### Description of the task
The pictures stay out; all of the data is to be printed exactly.

[Extracted data entries]
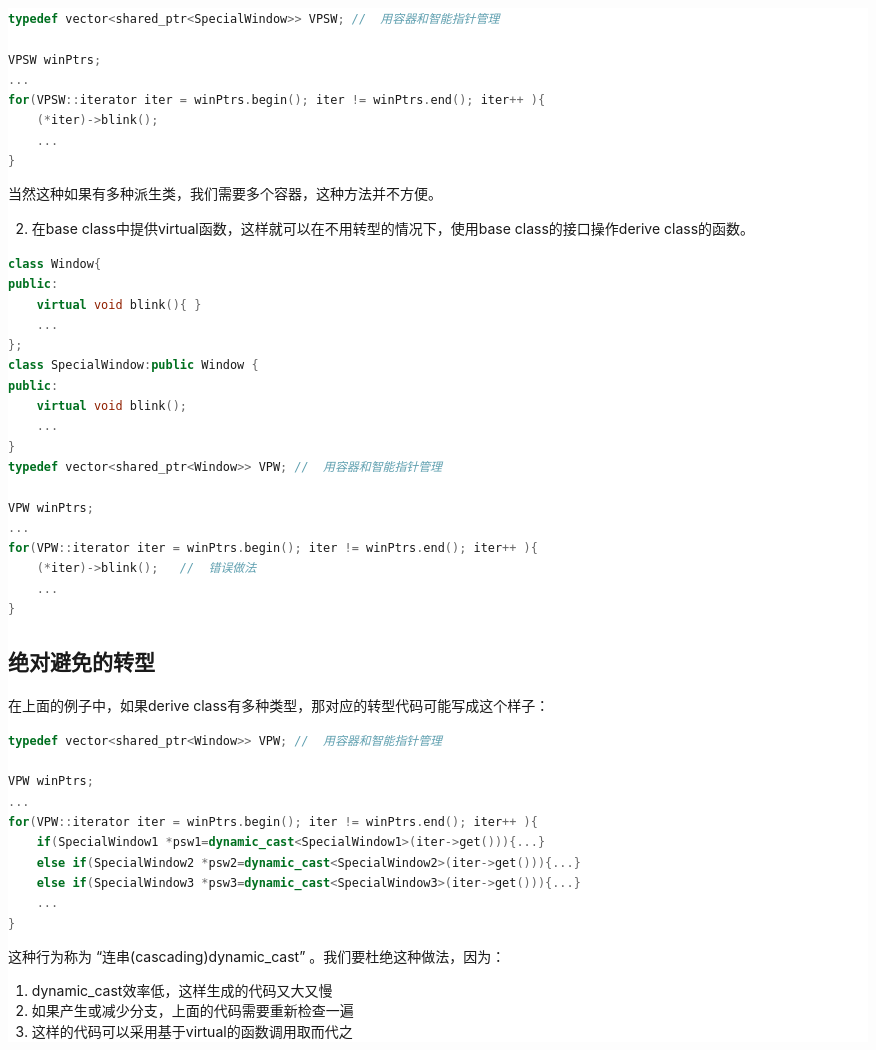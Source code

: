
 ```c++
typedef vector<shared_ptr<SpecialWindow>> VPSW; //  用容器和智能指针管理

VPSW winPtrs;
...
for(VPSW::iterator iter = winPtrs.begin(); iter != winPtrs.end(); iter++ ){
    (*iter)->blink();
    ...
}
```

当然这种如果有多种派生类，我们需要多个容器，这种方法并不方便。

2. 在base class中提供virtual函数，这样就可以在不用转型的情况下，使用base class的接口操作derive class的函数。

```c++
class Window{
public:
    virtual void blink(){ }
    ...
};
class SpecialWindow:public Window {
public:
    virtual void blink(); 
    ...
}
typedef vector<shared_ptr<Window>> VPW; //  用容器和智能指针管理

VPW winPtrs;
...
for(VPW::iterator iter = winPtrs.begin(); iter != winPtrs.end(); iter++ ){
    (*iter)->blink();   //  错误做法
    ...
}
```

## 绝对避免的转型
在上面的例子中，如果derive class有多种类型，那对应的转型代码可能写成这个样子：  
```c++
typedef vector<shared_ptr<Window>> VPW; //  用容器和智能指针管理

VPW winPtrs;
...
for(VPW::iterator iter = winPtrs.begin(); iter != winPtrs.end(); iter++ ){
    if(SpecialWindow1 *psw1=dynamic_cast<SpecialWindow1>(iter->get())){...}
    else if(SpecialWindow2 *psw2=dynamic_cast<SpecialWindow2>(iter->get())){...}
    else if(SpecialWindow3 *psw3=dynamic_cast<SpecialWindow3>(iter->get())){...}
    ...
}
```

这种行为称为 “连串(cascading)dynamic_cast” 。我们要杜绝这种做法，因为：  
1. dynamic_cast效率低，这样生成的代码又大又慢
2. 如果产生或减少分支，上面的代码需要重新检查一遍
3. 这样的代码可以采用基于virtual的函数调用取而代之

### Result below
Source code

:
 ```c++
typedef vector<shared_ptr<SpecialWindow>> VPSW; //  用容器和智能指针管理

VPSW winPtrs;
...
for(VPSW::iterator iter = winPtrs.begin(); iter != winPtrs.end(); iter++ ){
    (*iter)->blink();
    ...
}
```

当然这种如果有多种派生类，我们需要多个容器，这种方法并不方便。

2. 在base class中提供virtual函数，这样就可以在不用转型的情况下，使用base class的接口操作derive class的函数。

```c++
class Window{
public:
    virtual void blink(){ }
    ...
};
class SpecialWindow:public Window {
public:
    virtual void blink(); 
    ...
}
typedef vector<shared_ptr<Window>> VPW; //  用容器和智能指针管理

VPW winPtrs;
...
for(VPW::iterator iter = winPtrs.begin(); iter != winPtrs.end(); iter++ ){
    (*iter)->blink();   //  错误做法
    ...
}
```

## 绝对避免的转型
在上面的例子中，如果derive class有多种类型，那对应的转型代码可能写成这个样子：  
```c++
typedef vector<shared_ptr<Window>> VPW; //  用容器和智能指针管理

VPW winPtrs;
...
for(VPW::iterator iter = winPtrs.begin(); iter != winPtrs.end(); iter++ ){
    if(SpecialWindow1 *psw1=dynamic_cast<SpecialWindow1>(iter->get())){...}
    else if(SpecialWindow2 *psw2=dynamic_cast<SpecialWindow2>(iter->get())){...}
    else if(SpecialWindow3 *psw3=dynamic_cast<SpecialWindow3>(iter->get())){...}
    ...
}
```

这种行为称为 “连串(cascading)dynamic_cast” 。我们要杜绝这种做法，因为：  
1. dynamic_cast效率低，这样生成的代码又大又慢
2. 如果产生或减少分支，上面的代码需要重新检查一遍
3. 这样的代码可以采用基于virtual的函数调用取而代之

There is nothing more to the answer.